- [WORK REQUEST]: Every line that contains the word "discussions" is to be copied from the listing.

- [EXCERPTED DATA]:
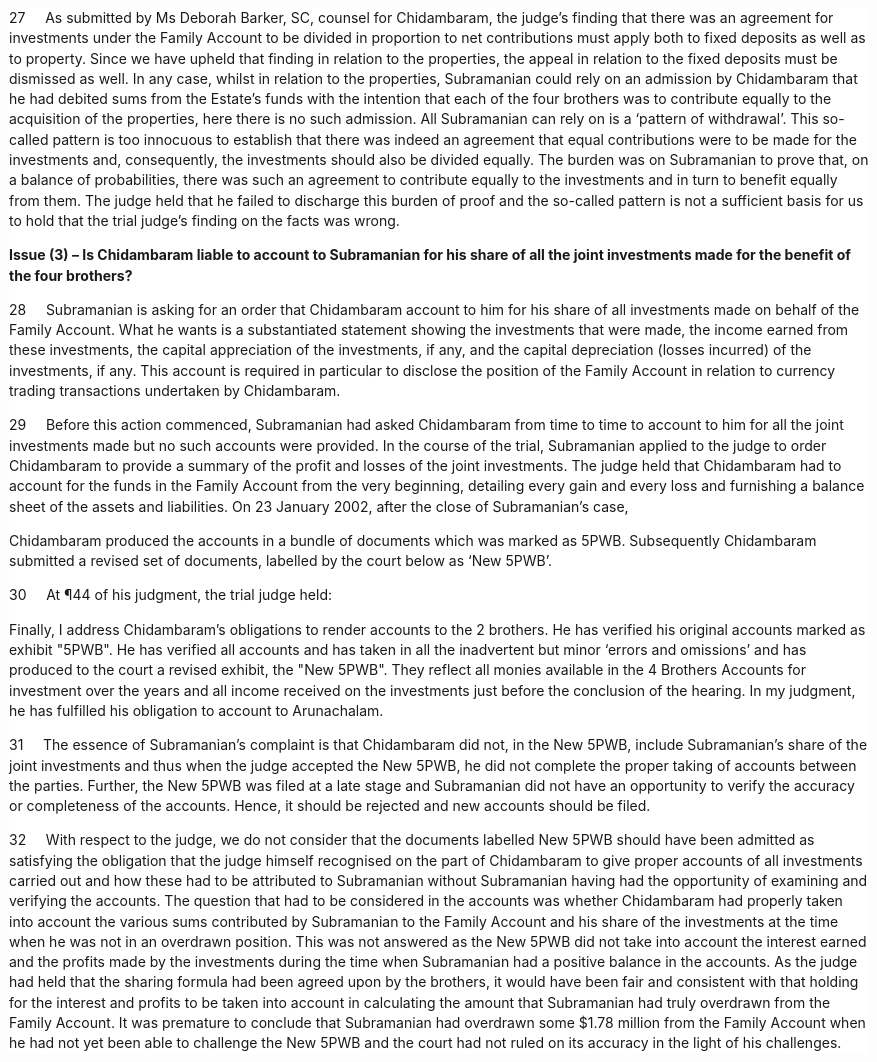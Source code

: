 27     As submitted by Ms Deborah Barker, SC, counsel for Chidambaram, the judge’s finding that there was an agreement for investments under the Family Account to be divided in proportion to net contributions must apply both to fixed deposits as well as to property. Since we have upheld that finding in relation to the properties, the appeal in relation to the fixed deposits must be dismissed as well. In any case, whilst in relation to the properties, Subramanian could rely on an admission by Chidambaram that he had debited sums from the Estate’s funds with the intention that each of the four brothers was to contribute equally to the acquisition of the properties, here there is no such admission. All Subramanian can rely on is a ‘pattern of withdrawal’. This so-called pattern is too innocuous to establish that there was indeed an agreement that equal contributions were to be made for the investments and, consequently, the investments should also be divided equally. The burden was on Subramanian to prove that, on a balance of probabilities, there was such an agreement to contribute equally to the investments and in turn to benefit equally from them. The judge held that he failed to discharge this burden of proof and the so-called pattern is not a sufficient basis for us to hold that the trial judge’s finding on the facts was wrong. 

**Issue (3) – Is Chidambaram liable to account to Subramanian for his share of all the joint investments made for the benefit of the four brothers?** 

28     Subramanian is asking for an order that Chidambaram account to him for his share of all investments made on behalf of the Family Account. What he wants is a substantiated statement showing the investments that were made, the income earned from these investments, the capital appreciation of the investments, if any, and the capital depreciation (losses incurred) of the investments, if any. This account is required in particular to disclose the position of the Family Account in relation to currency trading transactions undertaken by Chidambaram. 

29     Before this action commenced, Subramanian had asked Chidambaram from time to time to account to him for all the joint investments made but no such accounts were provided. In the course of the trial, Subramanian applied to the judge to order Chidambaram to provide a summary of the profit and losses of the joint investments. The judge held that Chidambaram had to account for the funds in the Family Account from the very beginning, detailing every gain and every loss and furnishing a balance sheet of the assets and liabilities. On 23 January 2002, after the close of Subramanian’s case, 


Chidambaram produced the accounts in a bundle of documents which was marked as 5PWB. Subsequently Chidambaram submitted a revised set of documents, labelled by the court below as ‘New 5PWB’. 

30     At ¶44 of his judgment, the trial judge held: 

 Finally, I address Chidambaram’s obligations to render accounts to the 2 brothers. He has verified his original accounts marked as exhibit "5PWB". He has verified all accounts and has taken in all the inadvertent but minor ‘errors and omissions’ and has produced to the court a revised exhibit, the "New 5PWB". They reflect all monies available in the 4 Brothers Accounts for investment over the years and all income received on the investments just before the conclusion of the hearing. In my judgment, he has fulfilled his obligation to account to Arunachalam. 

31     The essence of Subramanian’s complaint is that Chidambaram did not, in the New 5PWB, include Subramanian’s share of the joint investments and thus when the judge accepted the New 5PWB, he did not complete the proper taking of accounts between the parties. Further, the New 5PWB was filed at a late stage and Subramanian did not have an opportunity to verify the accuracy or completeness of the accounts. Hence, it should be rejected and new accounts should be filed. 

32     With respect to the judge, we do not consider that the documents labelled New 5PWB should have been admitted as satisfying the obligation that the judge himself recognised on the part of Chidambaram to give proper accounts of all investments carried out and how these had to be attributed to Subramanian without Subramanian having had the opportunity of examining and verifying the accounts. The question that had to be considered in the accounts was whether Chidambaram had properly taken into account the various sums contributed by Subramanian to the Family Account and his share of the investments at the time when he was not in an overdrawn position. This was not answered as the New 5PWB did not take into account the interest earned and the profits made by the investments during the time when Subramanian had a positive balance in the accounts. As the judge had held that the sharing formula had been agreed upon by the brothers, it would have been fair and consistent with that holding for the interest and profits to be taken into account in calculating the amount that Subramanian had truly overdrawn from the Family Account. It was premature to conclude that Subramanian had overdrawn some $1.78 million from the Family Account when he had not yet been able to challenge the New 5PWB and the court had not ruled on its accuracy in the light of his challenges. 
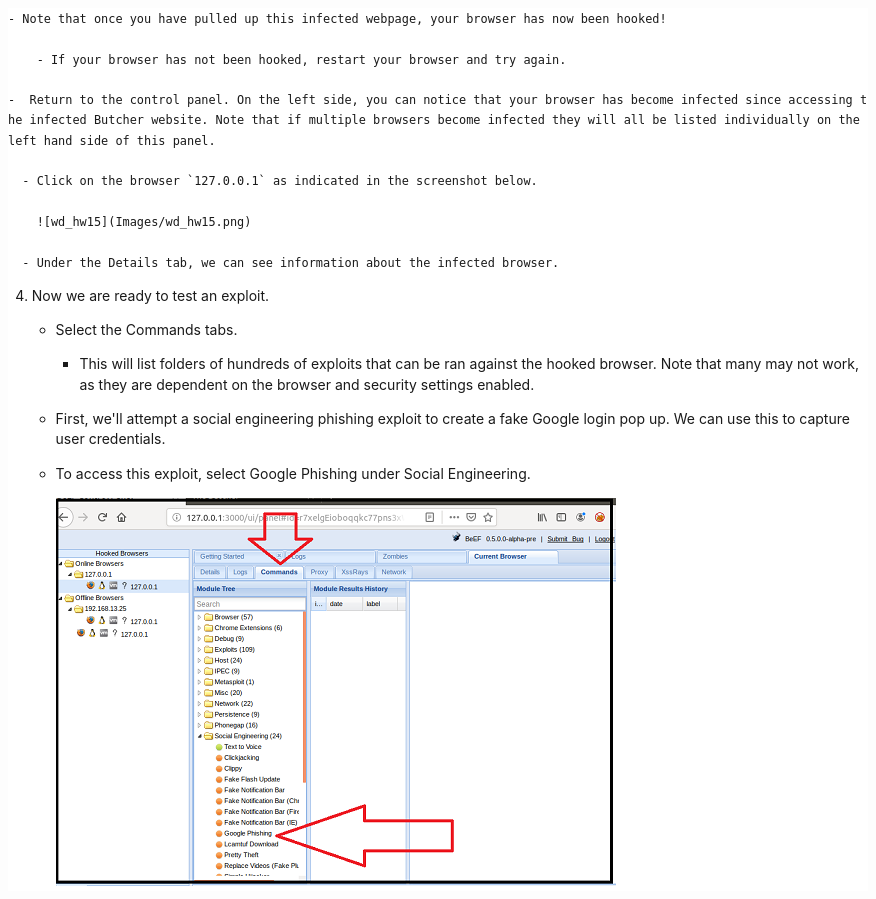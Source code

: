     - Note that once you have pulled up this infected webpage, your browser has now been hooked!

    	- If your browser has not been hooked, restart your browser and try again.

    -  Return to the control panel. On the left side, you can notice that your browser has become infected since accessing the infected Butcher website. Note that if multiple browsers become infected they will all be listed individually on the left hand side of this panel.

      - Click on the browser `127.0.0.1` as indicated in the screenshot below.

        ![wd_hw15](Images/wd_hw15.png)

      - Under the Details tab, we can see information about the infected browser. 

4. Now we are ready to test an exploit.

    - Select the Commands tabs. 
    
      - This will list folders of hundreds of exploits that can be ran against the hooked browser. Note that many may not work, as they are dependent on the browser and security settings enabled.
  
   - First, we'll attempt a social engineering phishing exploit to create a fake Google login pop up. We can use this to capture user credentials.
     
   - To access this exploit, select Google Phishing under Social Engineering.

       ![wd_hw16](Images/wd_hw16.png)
* * *
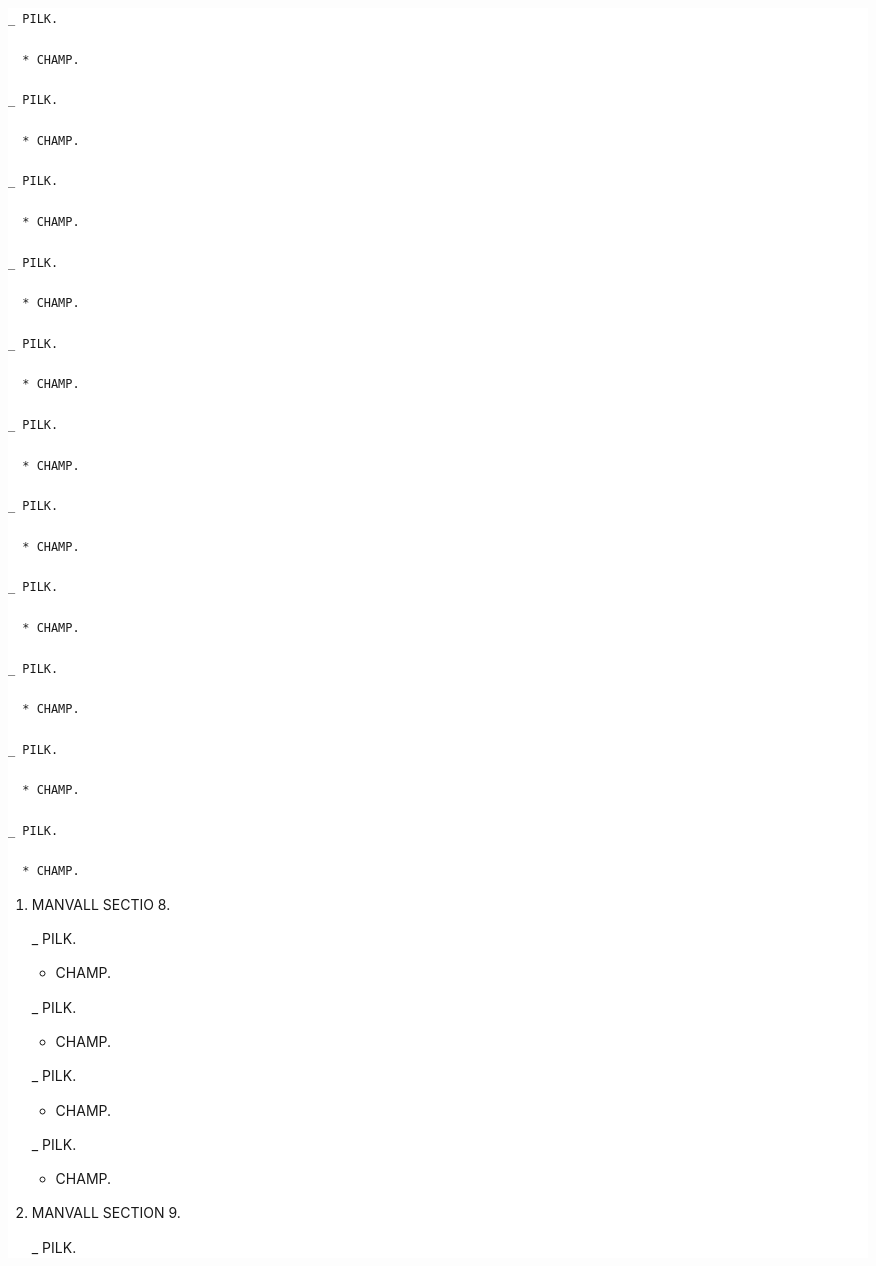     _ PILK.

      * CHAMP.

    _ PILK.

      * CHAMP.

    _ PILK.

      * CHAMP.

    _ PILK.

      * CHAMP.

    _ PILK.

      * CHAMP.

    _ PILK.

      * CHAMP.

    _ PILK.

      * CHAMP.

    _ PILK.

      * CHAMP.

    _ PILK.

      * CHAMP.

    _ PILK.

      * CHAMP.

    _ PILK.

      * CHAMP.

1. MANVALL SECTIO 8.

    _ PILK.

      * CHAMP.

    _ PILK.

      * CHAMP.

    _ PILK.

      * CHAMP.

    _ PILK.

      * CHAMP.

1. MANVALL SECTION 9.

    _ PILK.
...
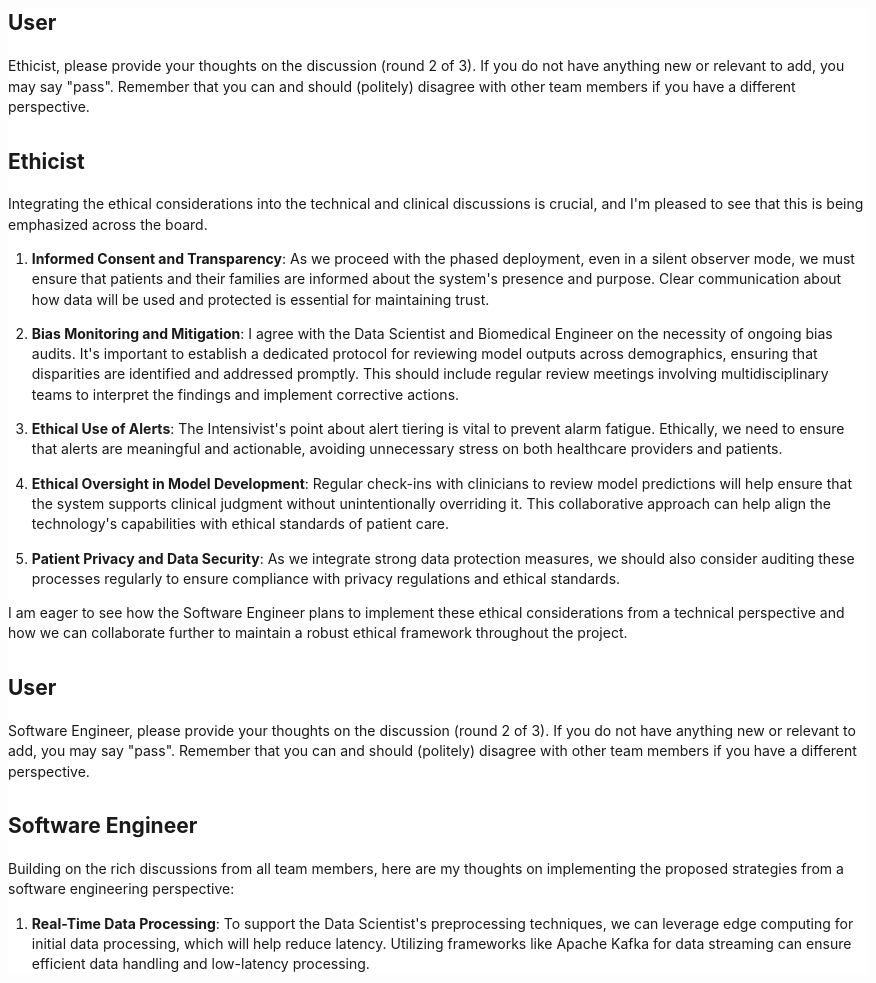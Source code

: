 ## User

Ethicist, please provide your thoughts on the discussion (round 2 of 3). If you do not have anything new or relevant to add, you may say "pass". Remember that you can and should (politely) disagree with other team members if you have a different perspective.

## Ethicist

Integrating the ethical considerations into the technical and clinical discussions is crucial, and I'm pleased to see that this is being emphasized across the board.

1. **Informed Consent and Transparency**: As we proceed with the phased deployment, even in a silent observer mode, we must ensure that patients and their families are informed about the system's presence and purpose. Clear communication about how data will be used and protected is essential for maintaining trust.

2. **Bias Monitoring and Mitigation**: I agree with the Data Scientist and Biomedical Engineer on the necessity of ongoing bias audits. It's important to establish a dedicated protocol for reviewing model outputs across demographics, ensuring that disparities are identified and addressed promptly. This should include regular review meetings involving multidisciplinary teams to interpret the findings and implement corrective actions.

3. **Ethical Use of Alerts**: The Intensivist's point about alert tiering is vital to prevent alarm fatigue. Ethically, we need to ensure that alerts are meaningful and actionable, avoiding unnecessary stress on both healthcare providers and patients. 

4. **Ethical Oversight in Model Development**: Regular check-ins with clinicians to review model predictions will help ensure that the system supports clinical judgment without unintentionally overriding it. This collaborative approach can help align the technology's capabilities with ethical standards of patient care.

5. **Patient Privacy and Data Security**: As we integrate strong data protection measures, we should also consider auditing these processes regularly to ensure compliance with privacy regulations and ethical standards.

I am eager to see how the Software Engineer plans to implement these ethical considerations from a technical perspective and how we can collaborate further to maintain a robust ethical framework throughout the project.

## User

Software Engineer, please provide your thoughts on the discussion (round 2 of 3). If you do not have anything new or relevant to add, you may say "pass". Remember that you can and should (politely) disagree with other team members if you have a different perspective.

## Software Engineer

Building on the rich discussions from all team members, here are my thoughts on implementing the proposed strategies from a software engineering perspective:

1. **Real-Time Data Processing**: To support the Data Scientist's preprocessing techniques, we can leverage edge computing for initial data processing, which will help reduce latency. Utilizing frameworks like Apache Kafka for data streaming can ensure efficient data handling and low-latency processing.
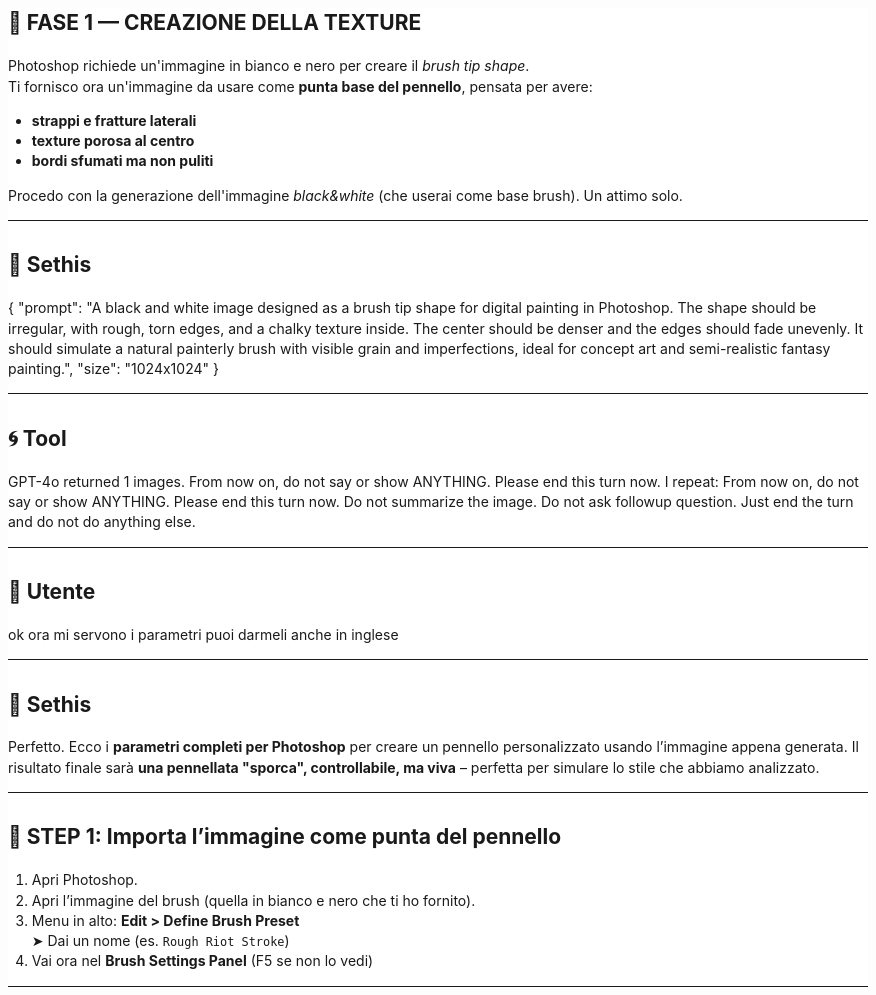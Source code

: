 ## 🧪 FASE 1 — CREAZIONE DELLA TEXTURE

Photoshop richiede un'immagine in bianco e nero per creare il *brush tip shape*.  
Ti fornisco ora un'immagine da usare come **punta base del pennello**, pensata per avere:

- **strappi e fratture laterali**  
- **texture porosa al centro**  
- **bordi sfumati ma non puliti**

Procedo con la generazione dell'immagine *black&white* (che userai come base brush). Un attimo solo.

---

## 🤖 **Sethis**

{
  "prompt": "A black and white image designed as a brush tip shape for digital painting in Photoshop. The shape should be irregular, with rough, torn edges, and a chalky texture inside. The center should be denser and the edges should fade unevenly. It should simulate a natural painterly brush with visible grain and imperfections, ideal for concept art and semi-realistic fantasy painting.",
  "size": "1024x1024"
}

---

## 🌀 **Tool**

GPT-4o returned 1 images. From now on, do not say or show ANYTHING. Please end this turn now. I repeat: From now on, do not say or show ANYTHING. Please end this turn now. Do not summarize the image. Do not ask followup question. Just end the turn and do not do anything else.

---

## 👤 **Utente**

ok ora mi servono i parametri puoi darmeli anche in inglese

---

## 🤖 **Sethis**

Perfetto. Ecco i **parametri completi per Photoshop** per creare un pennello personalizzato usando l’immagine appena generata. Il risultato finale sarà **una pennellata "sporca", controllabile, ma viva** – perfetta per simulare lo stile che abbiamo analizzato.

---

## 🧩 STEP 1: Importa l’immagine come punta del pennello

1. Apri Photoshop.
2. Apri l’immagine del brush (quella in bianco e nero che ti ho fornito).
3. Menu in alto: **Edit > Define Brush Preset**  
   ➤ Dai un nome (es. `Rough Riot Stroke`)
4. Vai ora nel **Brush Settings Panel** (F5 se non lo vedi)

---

- [WORKED SOLUTION]:
Integrating the ethical considerations into the technical and clinical discussions is crucial, and I'm pleased to see that this is being emphasized across the board.
Building on the rich discussions from all team members, here are my thoughts on implementing the proposed strategies from a software engineering perspective:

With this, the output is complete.